The snow is falling heavily this morning, and I can watch the garden being buried by it as I write, but I have no ambition to play in it because there is still a piercingly cold wind blowing and it is bitterly cold everywhere except by the fire.  I have lots more letters to write, so even though I haven’t told you every single thing I think I must stop writing to you and turn my attention to someone else.  I will write again next week when Eric goes back to Chorley, unless I have time to write again before then.  He sends you all his fondest love and best wishes for Christmas and the New Year, and so do I.

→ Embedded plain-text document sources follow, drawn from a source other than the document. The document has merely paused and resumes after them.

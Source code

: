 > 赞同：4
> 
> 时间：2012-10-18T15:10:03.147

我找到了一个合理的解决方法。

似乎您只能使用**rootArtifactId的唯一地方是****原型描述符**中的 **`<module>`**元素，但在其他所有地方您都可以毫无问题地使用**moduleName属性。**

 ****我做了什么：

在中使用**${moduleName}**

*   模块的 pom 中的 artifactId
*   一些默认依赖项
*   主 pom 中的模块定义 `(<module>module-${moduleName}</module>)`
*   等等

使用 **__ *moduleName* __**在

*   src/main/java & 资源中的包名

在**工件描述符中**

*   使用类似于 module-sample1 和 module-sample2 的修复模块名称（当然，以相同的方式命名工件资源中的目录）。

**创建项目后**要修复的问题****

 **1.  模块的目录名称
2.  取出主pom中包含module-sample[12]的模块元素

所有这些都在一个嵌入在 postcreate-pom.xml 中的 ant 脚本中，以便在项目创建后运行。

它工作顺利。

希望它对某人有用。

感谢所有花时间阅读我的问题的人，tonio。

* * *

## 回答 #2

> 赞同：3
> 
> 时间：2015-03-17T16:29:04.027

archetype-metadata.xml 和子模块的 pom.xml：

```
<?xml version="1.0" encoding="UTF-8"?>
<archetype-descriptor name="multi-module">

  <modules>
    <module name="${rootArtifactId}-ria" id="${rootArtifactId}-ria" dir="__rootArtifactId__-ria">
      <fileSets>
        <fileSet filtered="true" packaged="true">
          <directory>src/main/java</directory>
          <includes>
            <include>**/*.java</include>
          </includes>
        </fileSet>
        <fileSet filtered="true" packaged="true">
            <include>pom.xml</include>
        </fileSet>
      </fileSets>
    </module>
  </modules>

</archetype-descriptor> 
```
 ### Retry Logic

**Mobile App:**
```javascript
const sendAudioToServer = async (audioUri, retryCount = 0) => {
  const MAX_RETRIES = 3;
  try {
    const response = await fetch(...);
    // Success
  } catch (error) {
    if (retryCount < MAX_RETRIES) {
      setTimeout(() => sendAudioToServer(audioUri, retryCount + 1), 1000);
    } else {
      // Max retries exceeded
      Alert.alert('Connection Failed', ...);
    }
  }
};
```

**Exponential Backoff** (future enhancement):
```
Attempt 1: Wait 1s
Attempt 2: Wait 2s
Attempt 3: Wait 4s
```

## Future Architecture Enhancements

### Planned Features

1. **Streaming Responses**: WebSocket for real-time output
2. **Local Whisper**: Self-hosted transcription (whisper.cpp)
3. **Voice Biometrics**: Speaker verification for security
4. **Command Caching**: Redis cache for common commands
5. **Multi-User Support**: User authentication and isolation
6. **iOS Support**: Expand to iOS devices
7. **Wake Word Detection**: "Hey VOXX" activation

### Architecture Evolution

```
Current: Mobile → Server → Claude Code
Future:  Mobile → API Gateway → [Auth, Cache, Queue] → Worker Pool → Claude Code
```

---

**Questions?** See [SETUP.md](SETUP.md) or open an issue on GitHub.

I think with sorrow of you all sweltering in the heat while I snuggle round a fire and watch the snow falling and don’t envy you in the least.  At present I wouldn’t change places with anyone else on earth because I am completely happy and so thrilled with everything.  I wish you could be here too, to join in the fun, then it would be perfect.  My fondest love to everyone of you and all my friends as well.  Your Jane.

 

Jane’s happiness continued unabated, even though years later she had not quite the same view about the weather in winter, especially in Scotland, and in her next letter to her family written on Boxing Day, 1938, she waxes lyrical about the British winter and Christmas in the snow.  She is writing from the home of her parents-in-law-to-be in Bromley, Kent:

 

 

Dearest Family,

I have just had such a happy Christmas Day and do hope that you all enjoyed yourselves as much as I did.  I thought about you all a good deal through the day and trusted that it wouldn’t be too hot and unpleasant for you, but I suppose it was.  Here, it was very cold and the first white Christmas for over ten years. The weather has been bitter lately, with quite heavy falls of snow each night.  The roads are so thick with frozen snow that travel by car is quite impossible in most parts of the country, although it can still be managed in the city and to the west of London.  The footpaths have about four inches of frozen snow on them, and walking is a dangerous business because one is so likely to slip.  Plumbers have been working day and night dealing with frozen water pipes or burst pipes in peoples houses, and now and then one hears of funny things like the woman who couldn’t go out because her false teeth were frozen into the glass of water overnight. 

Nearly fifty people have died as a direct result of this sudden and bitter cold, so you can imagine what sort of a welcome England gave me.  I have bought lots of warm clothes so I am very comfortable and rarely feel unhappily cold except when I have been walking for some time in the snow and my feet freeze up.  That doesn’t worry me very much, though, except that I have acquired a chilblain on my heel which makes walking a rather sore business.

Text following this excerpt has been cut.